Sa discrétion est légendaire. Ibrahima Ndour, Ibou pour les intimes, brise pour la première fois le silence dans lequel il s’était emmuré. La raison n’est pas fortuite. La récente annonce du Bureau sénégalais des droits d’auteur (Bsda) d’associer les pirates dans la vente des Cd originaux est passée par là. Le co-gérant du label Prince Arts ne pouvait pas rester sourd à cette décision qu’il qualifie d’erreur et de sottise. C’est un Ibou Ndour dans tous ses états qui se confie à L’Observateur. A battons rompus…
Ibrahima Ndour, vous êtes l’un des co-gérants du label Prince Arts, que pouvez-vous nous dire de plus sur vous ?
Je suis producteur, arrangeur, ingénieur de son, claviste, manager des artistes de Prince Arts. J’essaie tant bien que mal de booster la carrière des artistes de manière générale.
Le Bsda a récemment pris la décision d’associer les pirates dans la vente des Cd originaux des artistes. Apparemment, cela ne vous agrée pas, raison pour laquelle vous avez sollicité cet entretien…
Effectivement. Cette voie dans laquelle le bureau sénégalais des droits d’auteur (Bsda) veut s’engouffrer, n’est pas la bonne. C’est une grave erreur. Les gens ne doivent pas s’enfermer dans leur bureau et prendre des décisions «old fashion» (dépassées). Les gens du Bsda sont complètement à la traîne, la musique a dépassé de loin ce stade-là. De nos jours, personne n’a plus de lecteur Cd ou walkman, donc la vente de Cd comme support physique, c’est démodé. Nous investissons 12 millions dans la confection d’un album et à l’arrivée, nous ne parvenons même pas à en écouler 1 000. J’ai honte d’entendre des sottises pareilles venant de la part de personnes censées protéger les œuvres des artistes. Je ne le dis pas par prétention, mais en connaissance de cause.
Que faut-il, selon vous, pour donner un coup de pouce aux artistes qui n’arrivent plus à vivre de leur art ?
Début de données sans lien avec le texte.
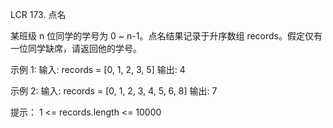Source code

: LCR 173. 点名

某班级 n 位同学的学号为 0 ~ n-1。点名结果记录于升序数组 records。假定仅有一位同学缺席，请返回他的学号。

示例 1:
输入: records = [0, 1, 2, 3, 5]
输出: 4

示例 2:
输入: records = [0, 1, 2, 3, 4, 5, 6, 8]
输出: 7

提示：
1 <= records.length <= 10000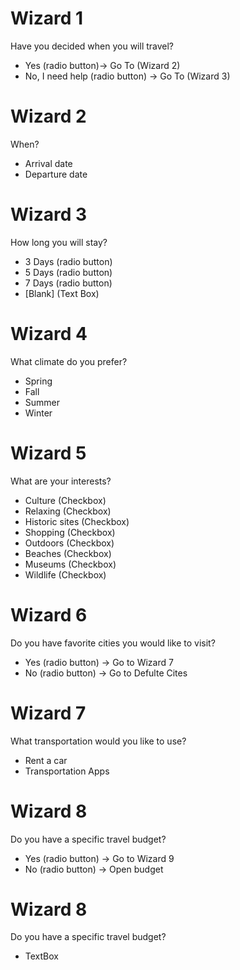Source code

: # Wizard 1
Have you decided when you will travel?
- Yes (radio button)-> Go To (Wizard 2)
- No, I need help (radio button) -> Go To (Wizard 3)
# Wizard 2 
When?
- Arrival date
- Departure date
# Wizard 3
How long you will stay?
- 3 Days (radio button)
- 5 Days (radio button)
- 7 Days (radio button)
- [Blank] (Text Box)
# Wizard 4
What climate do you prefer?
- Spring
- Fall
- Summer
- Winter

# Wizard 5
What are your interests?
- Culture (Checkbox)
- Relaxing (Checkbox)
- Historic sites (Checkbox)
- Shopping (Checkbox)
- Outdoors (Checkbox)
- Beaches (Checkbox)
- Museums (Checkbox)
- Wildlife (Checkbox)


# Wizard 6
Do you have favorite cities you would like to visit?
- Yes (radio button) -> Go to Wizard 7
- No (radio button) -> Go to Defulte Cites

# Wizard 7
What transportation would you like to use?
- Rent a car
- Transportation Apps


# Wizard 8
Do you have a specific travel budget?
- Yes (radio button) -> Go to Wizard 9
- No (radio button) -> Open budget

# Wizard 8
Do you have a specific travel budget?
- TextBox 



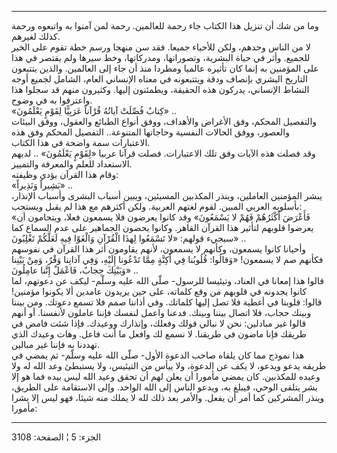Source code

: ------------------------------------------------------------------------

وما من شك أن تنزيل هذا الكتاب جاء رحمة للعالمين. رحمة لمن آمنوا به
واتبعوه ورحمة كذلك لغيرهم.  
لا من الناس وحدهم، ولكن للأحياء جميعا. فقد سن منهجا ورسم خطة تقوم على
الخير للجميع. وأثر في حياة البشرية، وتصوراتها، ومدركاتها، وخط سيرها ولم
يقتصر في هذا على المؤمنين به إنما كان تأثيره عالميا ومطردا منذ أن جاء
إلى العالمين. والذين يتتبعون التاريخ البشري بإنصاف ودقة ويتتبعونه في
معناه الإنساني العام، الشامل لجميع أوجه النشاط الإنساني، يدركون هذه
الحقيقة، ويطمئنون إليها. وكثيرون منهم قد سجلوا هذا واعترفوا به في
وضوح.  
«كِتابٌ فُصِّلَتْ آياتُهُ قُرْآناً عَرَبِيًّا لِقَوْمٍ يَعْلَمُونَ» ..  
والتفصيل المحكم، وفق الأغراض والأهداف، ووفق أنواع الطبائع والعقول، ووفق
البيئات والعصور، ووفق الحالات النفسية وحاجاتها المتنوعة.. التفصيل المحكم
وفق هذه الاعتبارات سمة واضحة في هذا الكتاب.  
وقد فصلت هذه الآيات وفق تلك الاعتبارات. فصلت قرآنا عربيا «لِقَوْمٍ يَعْلَمُونَ»
.. لديهم الاستعداد للعلم والمعرفة والتمييز.  
وقام هذا القرآن يؤدي وظيفته:  
«بَشِيراً وَنَذِيراً» ..  
يبشر المؤمنين العاملين، وينذر المكذبين المسيئين، ويبين أسباب البشرى
وأسباب الإنذار، بأسلوبه العربي المبين. لقوم لغتهم العربية. ولكن أكثرهم
مع هذا لم يقبل ويستجب:  
«فَأَعْرَضَ أَكْثَرُهُمْ فَهُمْ لا يَسْمَعُونَ» وقد كانوا يعرضون فلا يسمعون فعلا، ويتحامون
أن يعرضوا قلوبهم لتأثير هذا القرآن القاهر. وكانوا يحضون الجماهير على عدم
السماع كما سيجيء قولهم: «لا تَسْمَعُوا لِهذَا الْقُرْآنِ وَالْغَوْا فِيهِ لَعَلَّكُمْ تَغْلِبُونَ»
..  
وأحيانا كانوا يسمعون، وكأنهم لا يسمعون، لأنهم يقاومون أثر هذا القرآن في
نفوسهم فكأنهم صم لا يسمعون! «وَقالُوا: قُلُوبُنا فِي أَكِنَّةٍ مِمَّا تَدْعُونا إِلَيْهِ، وَفِي
آذانِنا وَقْرٌ، وَمِنْ بَيْنِنا وَبَيْنِكَ حِجابٌ، فَاعْمَلْ إِنَّنا عامِلُونَ» ..  
قالوا هذا إمعانا في العناد، وتيئيسا للرسول- صلّى الله عليه وسلّم- ليكف عن
دعوتهم، لما كانوا يجدونه في قلوبهم من وقع كلماته، على حين يريدون عامدين
ألا يكونوا مؤمنين! قالوا: قلوبنا في أغطية فلا تصل إليها كلماتك. وفي
أذاننا صمم فلا تسمع دعوتك. ومن بيننا وبينك حجاب، فلا اتصال بيننا وبينك.
فدعنا واعمل لنفسك فإننا عاملون لأنفسنا. أو أنهم قالوا غير مبادلين: نحن
لا نبالي قولك وفعلك، وإنذارك ووعيدك. فإذا شئت فامض في طريقك فإنا ماضون
في طريقنا. لا نسمع لك وافعل ما أنت فاعل. وهات وعيدك الذي تهددنا به فإننا
غير مبالين.  
هذا نموذج مما كان يلقاه صاحب الدعوة الأول- صلّى الله عليه وسلّم- ثم يمضي
في طريقه يدعو ويدعو، لا يكف عن الدعوة، ولا ييأس من التيئيس، ولا يستبطئ
وعد الله له ولا وعيده للمكذبين. كان يمضي مأمورا أن يعلن لهم أن تحقق وعيد
الله ليس بيده فما هو إلا بشر يتلقى الوحي، فيبلغ به، ويدعو الناس إلى الله
الواحد. وإلى الاستقامة على الطريق، وينذر المشركين كما أمر أن يفعل.
والأمر بعد ذلك لله لا يملك منه شيئا، فهو ليس إلا بشرا مأمورا:

------------------------------------------------------------------------

الجزء: 5 ¦ الصفحة: 3108
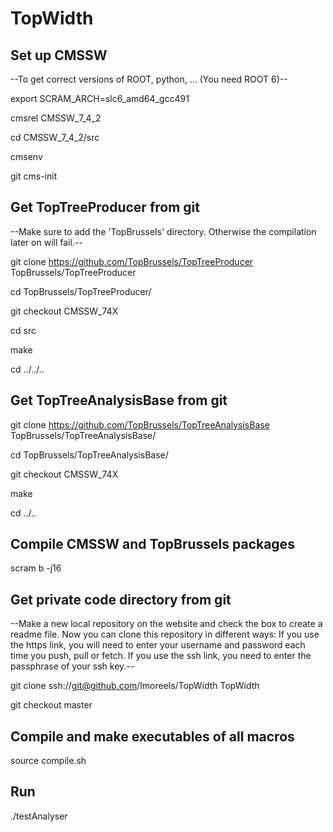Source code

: # TopWidth

## Set up CMSSW

--To get correct versions of ROOT, python, ... (You need ROOT 6)--

export SCRAM_ARCH=slc6_amd64_gcc491

cmsrel CMSSW_7_4_2

cd CMSSW_7_4_2/src

cmsenv

git cms-init

## Get TopTreeProducer from git

--Make sure to add the 'TopBrussels' directory. Otherwise the compilation later on will fail.--

git clone https://github.com/TopBrussels/TopTreeProducer TopBrussels/TopTreeProducer

cd TopBrussels/TopTreeProducer/

git checkout CMSSW_74X

cd src

make

cd ../../..

## Get TopTreeAnalysisBase from git

git clone https://github.com/TopBrussels/TopTreeAnalysisBase TopBrussels/TopTreeAnalysisBase/

cd TopBrussels/TopTreeAnalysisBase/

git checkout CMSSW_74X

make

cd ../..

## Compile CMSSW and TopBrussels packages

scram b -j16


## Get private code directory from git

--Make a new local repository on the website and check the box to create a readme file.
Now you can clone this repository in different ways:
If you use the https link, you will need to enter your username and password each time you push, pull or fetch.
If you use the ssh link, you need to enter the passphrase of your ssh key.--

git clone ssh://git@github.com/lmoreels/TopWidth TopWidth

git checkout master


## Compile and make executables of all macros

source compile.sh

## Run

./testAnalyser
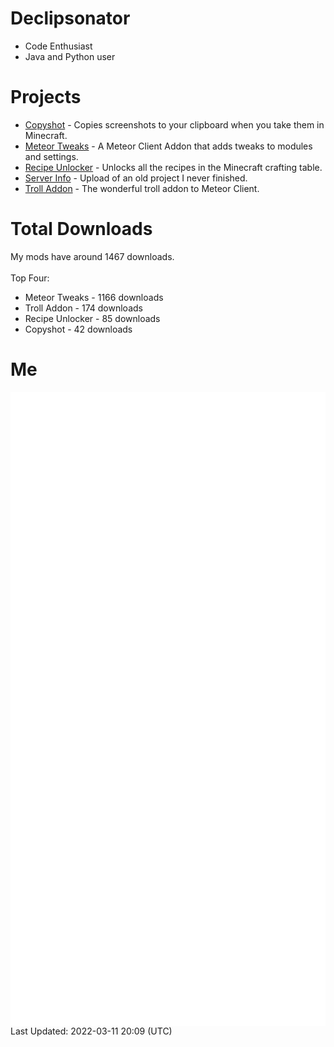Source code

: # Declipsonator
- Code Enthusiast
- Java and Python user
# Projects
- [Copyshot](https://github.com/Declipsonator/Copyshot) - Copies screenshots to your clipboard when you take them in Minecraft.
- [Meteor Tweaks](https://github.com/Declipsonator/Meteor-Tweaks) - A Meteor Client Addon that adds tweaks to modules and settings.
- [Recipe Unlocker](https://github.com/Declipsonator/Recipe-Unlocker) - Unlocks all the recipes in the Minecraft crafting table.
- [Server Info](https://github.com/Declipsonator/Server-Info) - Upload of an old project I never finished.
- [Troll Addon](https://github.com/Declipsonator/Troll-Addon) - The wonderful troll addon to Meteor Client.


# Total Downloads
My mods have around 1467 downloads. \
\
Top Four:
- Meteor Tweaks - 1166 downloads  
- Troll Addon - 174 downloads  
- Recipe Unlocker - 85 downloads  
- Copyshot - 42 downloads  


# Me
<img align="center" src="/github-metrics.svg" alt="Metrics">
Last Updated: 2022-03-11 20:09 (UTC)
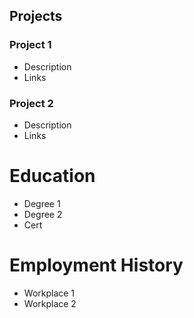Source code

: ## Projects
### Project 1
- Description
- Links

### Project 2
- Description
- Links

# Education
- Degree 1
- Degree 2
- Cert

# Employment History
- Workplace 1
- Workplace 2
Il faut comprendre que les artistes n’ont plus que les spectacles pour essayer de tirer leur épingle du jeu. Ils ne peuvent tirer profit de leurs produits qu’à travers les plateformes de téléchargements (itunes, You tube…) C’est à ce niveau que le Bsda doit les suivre, en protégeant leurs œuvres afin qu’ils puissent se vendre légalement. L’Etat doit également subventionner les artistes lors de leurs spectacles et leur alléger les taxes comme ce que l’on verse à la perception (15%) et au Bsda (12%). Alors que nous avons la salle, les publicités à payer sans compter le matériel, le cachet de l’artiste et des musiciens. Si ce n’étaient pas les sponsors, ce serait la croix et la bannière pour supporter toutes les autres charges.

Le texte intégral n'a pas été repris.